Ce que nous a appris notre histoire au Mexique
D’une façon générale, au Mexique, notre organisation fonctionnait de la même manière que dans les autres parties du monde. Même si notre culte était soumis à des restrictions, la bénédiction de Jéhovah était évidente. Lors de notre enregistrement en tant qu’association civile en 1943, il y avait au Mexique 1 565 proclamateurs. Nous avons été officiellement reconnus en tant que religion en 1993. Cette année-là, la moyenne des proclamateurs a atteint 366 177. L’activité effectuée par ces proclamateurs a conduit à un accroissement encore plus grand. En 2021, la moyenne des proclamateurs au Mexique s’est élevée à 864 633. Quelles sont quelques-unes des leçons que nous pouvons dégager de ce récit historique ?
Savoir s’adapter quand des obstacles surgissent. Au Mexique, la flexibilité a permis à notre œuvre d’être enregistrée légalement pendant 50 ans. « Parfois, je me demandais pourquoi on ne pouvait pas bénéficier des mêmes dispositions théocratiques que les autres pays, dit Mario. Pourtant, je n’ai jamais entendu quelqu’un remettre en question la direction donnée par l’organisation. On a toujours eu foi que Jéhovah guidait son peuple. Du coup, on était très obéissants. »
Rester concentré sur l’œuvre de Jéhovah. « On était tellement occupés dans l’activité de prédication et d’enseignement qu’on ne s’inquiétait pas outre mesure des autres choses, explique Guadalupe. On était déjà très heureux de servir Jéhovah. Pour nous, c’était la chose la plus importante. »
Rester proche des frères et sœurs. « Ce qu’on ne pouvait pas faire à la salle d’études culturelles, comme chanter des cantiques, on le faisait chez nous, explique Anita. On est restés unis et on passait souvent du temps ensemble. Lors de ces moments récréatifs, on parlait principalement de sujets spirituels. »
Florentino résume cette période en ces termes : « Avec le recul, je suis convaincu que tout ce qui s’est passé avait son utilité et nous a enrichis d’une façon ou d’une autre.
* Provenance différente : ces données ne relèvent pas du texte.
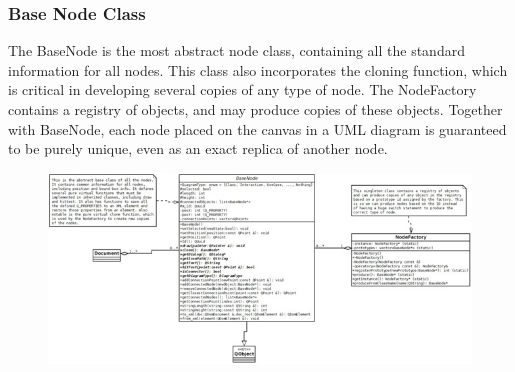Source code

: \documentclass[twoside,letterpaper]{article}
\begin{document}
{\subsubsection[\ Base Node Class ]
{\bfseries Base Node Class }
{
The BaseNode is the most abstract node class, containing all the standard information for all nodes. This class also incorporates the cloning function, which is critical in developing several copies of any type of node. \newline
The NodeFactory contains a registry of objects, and may produce copies of these objects. Together with BaseNode, each node placed on the canvas in a UML diagram is guaranteed to be purely unique, even as an exact replica of another node. 
}
  \begin{figure}[h]
  \centering
  \includegraphics[width=6.5in]{class_basenode.jpeg}
  \end{figure}

\clearpage
}
\end{document}
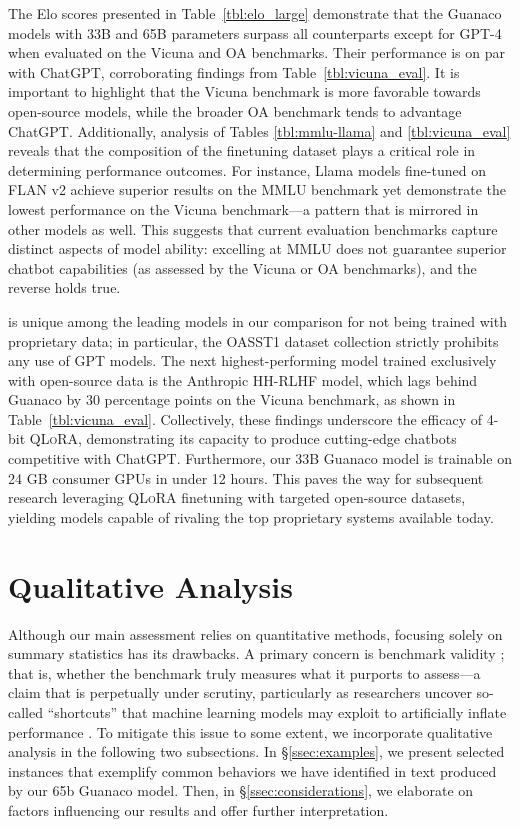 The Elo scores presented in Table~\ref{tbl:elo_large} demonstrate that the {Guanaco} models with 33B and 65B parameters surpass all counterparts except for GPT-4 when evaluated on the Vicuna and OA benchmarks. Their performance is on par with ChatGPT, corroborating findings from Table~\ref{tbl:vicuna_eval}. It is important to highlight that the Vicuna benchmark is more favorable towards open-source models, while the broader OA benchmark tends to advantage ChatGPT. Additionally, analysis of Tables \ref{tbl:mmlu-llama} and \ref{tbl:vicuna_eval} reveals that the composition of the finetuning dataset plays a critical role in determining performance outcomes. For instance, Llama models fine-tuned on FLAN v2 achieve superior results on the MMLU benchmark yet demonstrate the lowest performance on the Vicuna benchmark—a pattern that is mirrored in other models as well. This suggests that current evaluation benchmarks capture distinct aspects of model ability: excelling at MMLU does not guarantee superior chatbot capabilities (as assessed by the Vicuna or OA benchmarks), and the reverse holds true.

 is unique among the leading models in our comparison for not being trained with proprietary data; in particular, the OASST1 dataset collection strictly prohibits any use of GPT models. The next highest-performing model trained exclusively with open-source data is the Anthropic HH-RLHF model, which lags behind {Guanaco} by 30 percentage points on the Vicuna benchmark, as shown in Table~\ref{tbl:vicuna_eval}. Collectively, these findings underscore the efficacy of 4-bit \textsc{QLoRA}, demonstrating its capacity to produce cutting-edge chatbots competitive with ChatGPT. Furthermore, our 33B {Guanaco} model is trainable on 24 GB consumer GPUs in under 12 hours. This paves the way for subsequent research leveraging \textsc{QLoRA} finetuning with targeted open-source datasets, yielding models capable of rivaling the top proprietary systems available today.

\section{Qualitative Analysis}

Although our main assessment relies on quantitative methods, focusing solely on summary statistics has its drawbacks. A primary concern is benchmark validity \citep{liao2021we}; that is, whether the benchmark truly measures what it purports to assess—a claim that is perpetually under scrutiny, particularly as researchers uncover so-called ``shortcuts'' that machine learning models may exploit to artificially inflate performance \citep{gururangan2018annotation, poliak2018hypothesis}. To mitigate this issue to some extent, we incorporate qualitative analysis in the following two subsections. In \S\ref{ssec:examples}, we present selected instances that exemplify common behaviors we have identified in text produced by our 65b {Guanaco} model. Then, in \S\ref{ssec:considerations}, we elaborate on factors influencing our results and offer further interpretation.

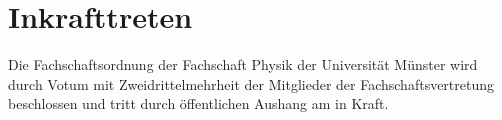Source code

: \section{Inkrafttreten}
Die Fachschaftsordnung der Fachschaft Physik der Universität Münster wird durch Votum mit Zweidrittelmehrheit der Mitglieder der Fachschaftsvertretung beschlossen und tritt durch öffentlichen Aushang am  in Kraft.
Pour moi, il est évident qu’à travers tout ça, malgré l’opposition qu’a connu notre œuvre, Jéhovah dirigeait les choses. »
a La demande d’une telle carte avait uniquement pour but de nous identifier. La Bible ne dit pas que chaque chrétien doit obtenir une autorisation délivrée par les autorités pour parler à d’autres des vérités bibliques. Plus récemment, les Témoins de Jéhovah n’ont plus cherché à obtenir, sur le plan individuel, ce genre de documents.
b D’après les statistiques officielles, dans les années 1940 et 1950, environ la moitié de la population du Mexique était illettrée.
Des familles Témoins réunies devant leur lieu de réunion chrétienne dans l’État de Chihuahua (Mexique). La pancarte en espagnol indique : « Salle d’études culturelles » (1952).
Un groupe de Témoins à la filiale de Mexico. La pancarte en espagnol indique : « La Tour de Garde, association civile » (1947).
Deux Témoins proposent un exemplaire de la revue La Tour de Garde dans la campagne de l’État d’Hidalgo au Mexique (1959).
Les Témoins recevaient des autorités une carte d’identification qu’ils présentaient en cas de besoin quand ils prêchaient.
En 2010, le secrétaire de l’Éducation publique du Mexique a décerné une récompense aux Témoins de Jéhovah pour leurs initiatives en faveur de l’alphabétisation.
Le statut légal des Témoins en tant qu’organisation culturelle leur a permis de tenir de grands rassemblements, comme cette assemblée culturelle internationale de 1969.